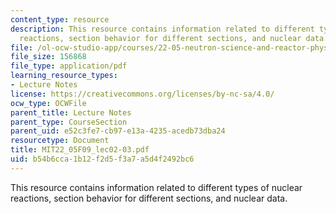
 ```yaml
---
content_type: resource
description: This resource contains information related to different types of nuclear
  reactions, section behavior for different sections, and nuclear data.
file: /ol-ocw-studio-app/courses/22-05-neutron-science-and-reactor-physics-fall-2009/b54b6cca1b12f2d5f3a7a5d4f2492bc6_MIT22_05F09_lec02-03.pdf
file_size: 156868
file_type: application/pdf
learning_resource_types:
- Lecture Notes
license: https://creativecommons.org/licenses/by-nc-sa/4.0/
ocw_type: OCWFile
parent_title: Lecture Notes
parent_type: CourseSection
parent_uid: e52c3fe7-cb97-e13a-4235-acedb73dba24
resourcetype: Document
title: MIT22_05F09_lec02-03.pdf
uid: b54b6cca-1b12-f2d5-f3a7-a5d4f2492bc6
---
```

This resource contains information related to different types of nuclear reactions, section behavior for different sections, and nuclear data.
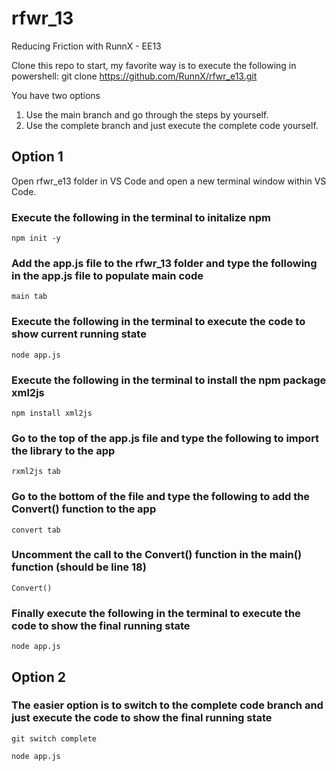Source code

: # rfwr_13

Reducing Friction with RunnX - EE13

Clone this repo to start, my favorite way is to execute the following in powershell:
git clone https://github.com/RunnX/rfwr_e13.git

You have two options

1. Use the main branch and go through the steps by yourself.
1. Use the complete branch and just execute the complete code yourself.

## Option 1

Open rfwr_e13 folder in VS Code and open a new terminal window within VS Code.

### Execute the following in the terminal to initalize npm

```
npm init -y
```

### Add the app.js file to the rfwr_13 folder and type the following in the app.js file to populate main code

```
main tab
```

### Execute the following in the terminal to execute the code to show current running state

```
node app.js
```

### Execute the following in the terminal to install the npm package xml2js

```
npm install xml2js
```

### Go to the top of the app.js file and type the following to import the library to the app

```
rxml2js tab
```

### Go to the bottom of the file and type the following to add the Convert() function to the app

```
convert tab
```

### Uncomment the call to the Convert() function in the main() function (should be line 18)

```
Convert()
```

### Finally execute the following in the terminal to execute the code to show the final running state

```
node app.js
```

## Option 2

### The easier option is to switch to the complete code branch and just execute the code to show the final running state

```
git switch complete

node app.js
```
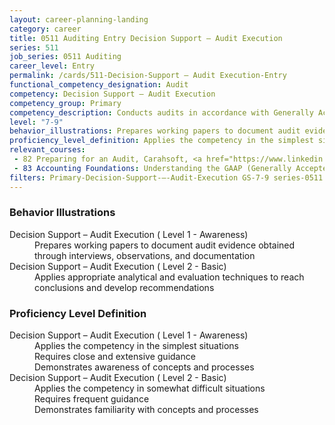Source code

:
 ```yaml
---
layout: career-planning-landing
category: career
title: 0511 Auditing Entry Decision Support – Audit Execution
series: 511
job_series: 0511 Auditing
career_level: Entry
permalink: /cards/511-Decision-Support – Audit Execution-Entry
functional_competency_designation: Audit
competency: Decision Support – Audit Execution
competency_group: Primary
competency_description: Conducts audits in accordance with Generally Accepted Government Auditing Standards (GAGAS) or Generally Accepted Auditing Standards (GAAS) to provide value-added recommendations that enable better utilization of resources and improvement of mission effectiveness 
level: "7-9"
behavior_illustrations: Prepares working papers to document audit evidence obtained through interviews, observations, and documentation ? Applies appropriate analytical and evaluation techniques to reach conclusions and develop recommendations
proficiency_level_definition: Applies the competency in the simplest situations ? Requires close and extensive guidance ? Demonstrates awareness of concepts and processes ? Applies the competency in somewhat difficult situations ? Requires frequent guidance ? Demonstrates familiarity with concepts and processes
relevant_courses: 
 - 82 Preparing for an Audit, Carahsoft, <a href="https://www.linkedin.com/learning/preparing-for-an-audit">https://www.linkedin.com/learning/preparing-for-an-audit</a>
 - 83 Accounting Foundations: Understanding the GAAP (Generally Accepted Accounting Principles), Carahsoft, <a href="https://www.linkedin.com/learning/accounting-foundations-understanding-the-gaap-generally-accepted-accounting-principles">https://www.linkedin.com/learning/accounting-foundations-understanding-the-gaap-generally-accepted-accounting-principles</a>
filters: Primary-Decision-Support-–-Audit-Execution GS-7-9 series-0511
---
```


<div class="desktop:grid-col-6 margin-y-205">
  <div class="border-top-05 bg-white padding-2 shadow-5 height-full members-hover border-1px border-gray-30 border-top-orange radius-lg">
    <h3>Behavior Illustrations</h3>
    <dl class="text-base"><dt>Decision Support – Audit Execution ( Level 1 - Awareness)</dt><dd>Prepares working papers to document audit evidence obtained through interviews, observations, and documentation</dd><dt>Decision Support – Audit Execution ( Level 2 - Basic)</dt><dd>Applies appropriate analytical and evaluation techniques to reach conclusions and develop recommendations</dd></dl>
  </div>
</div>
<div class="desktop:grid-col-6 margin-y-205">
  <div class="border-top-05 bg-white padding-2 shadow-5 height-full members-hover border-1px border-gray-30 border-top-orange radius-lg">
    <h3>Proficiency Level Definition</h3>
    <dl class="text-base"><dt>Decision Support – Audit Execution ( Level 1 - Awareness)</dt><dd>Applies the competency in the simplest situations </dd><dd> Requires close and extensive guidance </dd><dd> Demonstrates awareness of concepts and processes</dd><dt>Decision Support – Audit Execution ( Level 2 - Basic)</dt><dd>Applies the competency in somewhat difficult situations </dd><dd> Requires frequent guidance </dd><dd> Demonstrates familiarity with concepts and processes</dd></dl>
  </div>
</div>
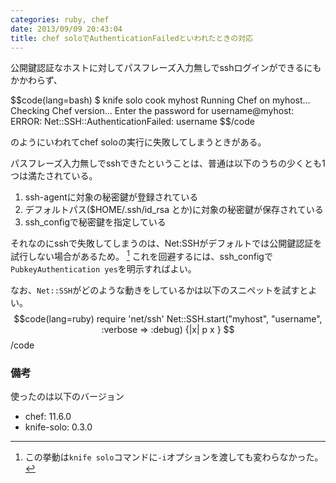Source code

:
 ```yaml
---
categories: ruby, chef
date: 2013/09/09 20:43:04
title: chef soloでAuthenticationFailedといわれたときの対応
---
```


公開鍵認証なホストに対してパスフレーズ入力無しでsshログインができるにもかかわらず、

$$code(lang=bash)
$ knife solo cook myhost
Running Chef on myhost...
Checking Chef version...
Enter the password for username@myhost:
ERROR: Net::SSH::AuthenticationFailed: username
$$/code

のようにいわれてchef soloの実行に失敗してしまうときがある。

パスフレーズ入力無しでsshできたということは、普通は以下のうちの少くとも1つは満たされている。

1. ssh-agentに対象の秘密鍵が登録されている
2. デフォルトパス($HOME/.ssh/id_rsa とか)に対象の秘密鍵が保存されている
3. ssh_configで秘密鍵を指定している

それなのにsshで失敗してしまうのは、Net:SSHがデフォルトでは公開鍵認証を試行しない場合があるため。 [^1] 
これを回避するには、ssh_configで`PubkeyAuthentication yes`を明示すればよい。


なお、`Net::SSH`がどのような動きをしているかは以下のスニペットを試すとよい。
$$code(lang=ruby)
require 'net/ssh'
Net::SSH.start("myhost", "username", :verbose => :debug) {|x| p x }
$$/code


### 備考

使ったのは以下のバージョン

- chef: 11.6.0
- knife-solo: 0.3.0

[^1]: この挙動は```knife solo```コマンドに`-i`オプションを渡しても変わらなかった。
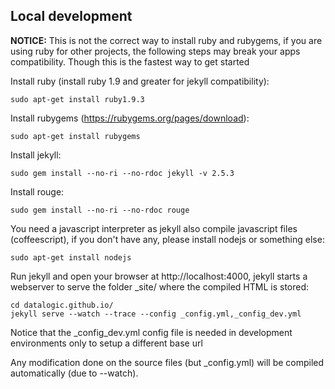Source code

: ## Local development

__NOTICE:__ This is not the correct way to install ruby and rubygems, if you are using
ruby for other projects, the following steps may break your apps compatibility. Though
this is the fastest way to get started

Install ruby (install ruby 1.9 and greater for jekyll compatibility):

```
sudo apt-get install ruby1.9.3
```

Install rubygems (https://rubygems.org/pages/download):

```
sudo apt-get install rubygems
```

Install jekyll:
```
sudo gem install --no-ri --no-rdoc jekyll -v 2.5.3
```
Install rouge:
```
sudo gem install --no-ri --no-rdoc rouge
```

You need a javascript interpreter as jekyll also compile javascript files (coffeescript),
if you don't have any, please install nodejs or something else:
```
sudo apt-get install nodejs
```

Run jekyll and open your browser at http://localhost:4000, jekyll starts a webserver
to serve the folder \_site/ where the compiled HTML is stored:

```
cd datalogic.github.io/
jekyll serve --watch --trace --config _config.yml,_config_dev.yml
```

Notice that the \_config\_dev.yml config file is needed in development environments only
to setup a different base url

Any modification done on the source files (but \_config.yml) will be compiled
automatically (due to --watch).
========
Description of the task -> The entries should be reproduced word for word, pictures omitted.

Result for this task ->
 ```yaml
---
content_type: resource
description: This resource contains information related to different types of nuclear
  reactions, section behavior for different sections, and nuclear data.
file: /ol-ocw-studio-app/courses/22-05-neutron-science-and-reactor-physics-fall-2009/b54b6cca1b12f2d5f3a7a5d4f2492bc6_MIT22_05F09_lec02-03.pdf
file_size: 156868
file_type: application/pdf
learning_resource_types:
- Lecture Notes
license: https://creativecommons.org/licenses/by-nc-sa/4.0/
ocw_type: OCWFile
parent_title: Lecture Notes
parent_type: CourseSection
parent_uid: e52c3fe7-cb97-e13a-4235-acedb73dba24
resourcetype: Document
title: MIT22_05F09_lec02-03.pdf
uid: b54b6cca-1b12-f2d5-f3a7-a5d4f2492bc6
---
```

This resource contains information related to different types of nuclear reactions, section behavior for different sections, and nuclear data.
Source code

: # rfwr_13

Reducing Friction with RunnX - EE13

Clone this repo to start, my favorite way is to execute the following in powershell:
git clone https://github.com/RunnX/rfwr_e13.git

You have two options

1. Use the main branch and go through the steps by yourself.
1. Use the complete branch and just execute the complete code yourself.

## Option 1

Open rfwr_e13 folder in VS Code and open a new terminal window within VS Code.

### Execute the following in the terminal to initalize npm

```
npm init -y
```

### Add the app.js file to the rfwr_13 folder and type the following in the app.js file to populate main code

```
main tab
```

### Execute the following in the terminal to execute the code to show current running state

```
node app.js
```

### Execute the following in the terminal to install the npm package xml2js

```
npm install xml2js
```

### Go to the top of the app.js file and type the following to import the library to the app

```
rxml2js tab
```

### Go to the bottom of the file and type the following to add the Convert() function to the app

```
convert tab
```

### Uncomment the call to the Convert() function in the main() function (should be line 18)

```
Convert()
```

### Finally execute the following in the terminal to execute the code to show the final running state

```
node app.js
```

## Option 2

### The easier option is to switch to the complete code branch and just execute the code to show the final running state

```
git switch complete

node app.js
```
Source code

:
 ```yaml
---
layout: career-planning-landing
category: career
title: 0511 Auditing Entry Decision Support – Audit Execution
series: 511
job_series: 0511 Auditing
career_level: Entry
permalink: /cards/511-Decision-Support – Audit Execution-Entry
functional_competency_designation: Audit
competency: Decision Support – Audit Execution
competency_group: Primary
competency_description: Conducts audits in accordance with Generally Accepted Government Auditing Standards (GAGAS) or Generally Accepted Auditing Standards (GAAS) to provide value-added recommendations that enable better utilization of resources and improvement of mission effectiveness 
level: "7-9"
behavior_illustrations: Prepares working papers to document audit evidence obtained through interviews, observations, and documentation ? Applies appropriate analytical and evaluation techniques to reach conclusions and develop recommendations
proficiency_level_definition: Applies the competency in the simplest situations ? Requires close and extensive guidance ? Demonstrates awareness of concepts and processes ? Applies the competency in somewhat difficult situations ? Requires frequent guidance ? Demonstrates familiarity with concepts and processes
relevant_courses: 
 - 82 Preparing for an Audit, Carahsoft, <a href="https://www.linkedin.com/learning/preparing-for-an-audit">https://www.linkedin.com/learning/preparing-for-an-audit</a>
 - 83 Accounting Foundations: Understanding the GAAP (Generally Accepted Accounting Principles), Carahsoft, <a href="https://www.linkedin.com/learning/accounting-foundations-understanding-the-gaap-generally-accepted-accounting-principles">https://www.linkedin.com/learning/accounting-foundations-understanding-the-gaap-generally-accepted-accounting-principles</a>
filters: Primary-Decision-Support-–-Audit-Execution GS-7-9 series-0511
---
```


<div class="desktop:grid-col-6 margin-y-205">
  <div class="border-top-05 bg-white padding-2 shadow-5 height-full members-hover border-1px border-gray-30 border-top-orange radius-lg">
    <h3>Behavior Illustrations</h3>
    <dl class="text-base"><dt>Decision Support – Audit Execution ( Level 1 - Awareness)</dt><dd>Prepares working papers to document audit evidence obtained through interviews, observations, and documentation</dd><dt>Decision Support – Audit Execution ( Level 2 - Basic)</dt><dd>Applies appropriate analytical and evaluation techniques to reach conclusions and develop recommendations</dd></dl>
  </div>
</div>
<div class="desktop:grid-col-6 margin-y-205">
  <div class="border-top-05 bg-white padding-2 shadow-5 height-full members-hover border-1px border-gray-30 border-top-orange radius-lg">
    <h3>Proficiency Level Definition</h3>
    <dl class="text-base"><dt>Decision Support – Audit Execution ( Level 1 - Awareness)</dt><dd>Applies the competency in the simplest situations </dd><dd> Requires close and extensive guidance </dd><dd> Demonstrates awareness of concepts and processes</dd><dt>Decision Support – Audit Execution ( Level 2 - Basic)</dt><dd>Applies the competency in somewhat difficult situations </dd><dd> Requires frequent guidance </dd><dd> Demonstrates familiarity with concepts and processes</dd></dl>
  </div>
</div>
Source code

:
 ```yaml
---
categories: ruby, chef
date: 2013/09/09 20:43:04
title: chef soloでAuthenticationFailedといわれたときの対応
---
```


公開鍵認証なホストに対してパスフレーズ入力無しでsshログインができるにもかかわらず、

$$code(lang=bash)
$ knife solo cook myhost
Running Chef on myhost...
Checking Chef version...
Enter the password for username@myhost:
ERROR: Net::SSH::AuthenticationFailed: username
$$/code

のようにいわれてchef soloの実行に失敗してしまうときがある。

パスフレーズ入力無しでsshできたということは、普通は以下のうちの少くとも1つは満たされている。

1. ssh-agentに対象の秘密鍵が登録されている
2. デフォルトパス($HOME/.ssh/id_rsa とか)に対象の秘密鍵が保存されている
3. ssh_configで秘密鍵を指定している

それなのにsshで失敗してしまうのは、Net:SSHがデフォルトでは公開鍵認証を試行しない場合があるため。 [^1] 
これを回避するには、ssh_configで`PubkeyAuthentication yes`を明示すればよい。


なお、`Net::SSH`がどのような動きをしているかは以下のスニペットを試すとよい。
$$code(lang=ruby)
require 'net/ssh'
Net::SSH.start("myhost", "username", :verbose => :debug) {|x| p x }
$$/code


### 備考

使ったのは以下のバージョン

- chef: 11.6.0
- knife-solo: 0.3.0

[^1]: この挙動は```knife solo```コマンドに`-i`オプションを渡しても変わらなかった。
Source code

: ## Local development

__NOTICE:__ This is not the correct way to install ruby and rubygems, if you are using
ruby for other projects, the following steps may break your apps compatibility. Though
this is the fastest way to get started

Install ruby (install ruby 1.9 and greater for jekyll compatibility):

```
sudo apt-get install ruby1.9.3
```

Install rubygems (https://rubygems.org/pages/download):

```
sudo apt-get install rubygems
```

Install jekyll:
```
sudo gem install --no-ri --no-rdoc jekyll -v 2.5.3
```
Install rouge:
```
sudo gem install --no-ri --no-rdoc rouge
```

You need a javascript interpreter as jekyll also compile javascript files (coffeescript),
if you don't have any, please install nodejs or something else:
```
sudo apt-get install nodejs
```

Run jekyll and open your browser at http://localhost:4000, jekyll starts a webserver
to serve the folder \_site/ where the compiled HTML is stored:

```
cd datalogic.github.io/
jekyll serve --watch --trace --config _config.yml,_config_dev.yml
```

Notice that the \_config\_dev.yml config file is needed in development environments only
to setup a different base url

Any modification done on the source files (but \_config.yml) will be compiled
automatically (due to --watch).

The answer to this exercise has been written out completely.